26 July 2020
Adapted from Ajahn Amaro’s talk
Written by Dd Lee Kok Cheng
How does meditation practice develop the mind?
Meditation is in a way about learning how to live our life fully. If we think of meditation as sitting down with our eyes closed and focusing our attention on our breath or walking backwards and forwards on a path, those are what we would call formal meditation practices. But meditation has a much broader meaning and purpose.
Just as we eat to keep our body strong and healthy; we meditate to keep the mind strong and healthy too. Meditation is definitely food for the mind. Some of us might think that meditation is a kind of optional extra to life but if we really want to be alive then we need to pay attention to what we feel, what we think, what we like and what we dislike. We also need to know our perceptions of the world.

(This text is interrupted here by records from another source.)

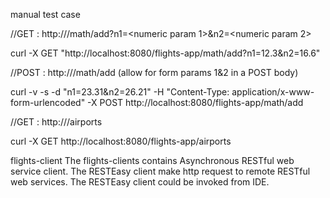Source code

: 
manual test case 


//GET : http://<server url>/math/add?n1=<numeric param 1>&n2=<numeric param 2>

curl -X GET "http://localhost:8080/flights-app/math/add?n1=12.3&n2=16.6"

//POST : http://<server url>/math/add (allow for form params 1&2 in a POST body)

curl -v -s -d "n1=23.31&n2=26.21" -H "Content-Type: application/x-www-form-urlencoded" -X POST http://localhost:8080/flights-app/math/add

//GET : http://<server url>/airports

curl -X GET http://localhost:8080/flights-app/airports


flights-client 
The flights-clients contains Asynchronous RESTful web service client. The RESTEasy client make http request to remote RESTful web services. The RESTEasy client could be invoked from IDE.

Meditation is about learning to watch, learning to listen and learning to see what our mental habits are; what are our likes and dislikes, our believes, our opinions, our desires, our fears and aversions in a conscious way. The more we pay attention to our life, our mind and how the mind functions with the world, the more we are able to live in tune with things. This is what we can call food for the mind.
The Buddha said mindfulness is the path to the deathless and heedlessness is the path to death. The mindful never die, the heedless are as if dead already. This is quite a strident thing to say and an emphatic strong statement uttered by the Buddha. Does it mean that if we are mindful, our body is never going to die? No, what it meant was that if we are mindful, we are fully aware then the mind is open and is free in relationship to all of the comings and goings of life. The mind is free from attachment to birth and death; free from attachment to being praised, being criticised, being rich, being poor, being happier, or being unhappy.
When we have these emotions, happiness or excitement, fear or grief, like and dislike, the mind is completely aware of them and unentangled in them and not identified with them. So, when we are saying developing mindfulness, the mind is full of the present moment and we are really alive.
On the other hand, if we are heedless, our body might be breathing and we might be moving around, we are as good as dead. We are not really there for our own life. For example, when we are with someone, we might not see them. Instead, we just see our own projections about them; thinking, is the guy attractive, is he not attractive, is he rich, what I can get from him, what he wants to get from me. I am more handsome than he is or is he more handsome than I am. We know that we are not seeing the other person as he is but instead we filled our mind with our own projections.
At that moment, we know then the mind is heedless and filled with self-centred thinking and we are not really alive. If we believe in those thoughts and invest in them, we are as good as dead. So, in meditation we use the exercises like mindfulness of breathing, mindfulness of walking, or loving-kindness meditation to help bring our attention to the present moment.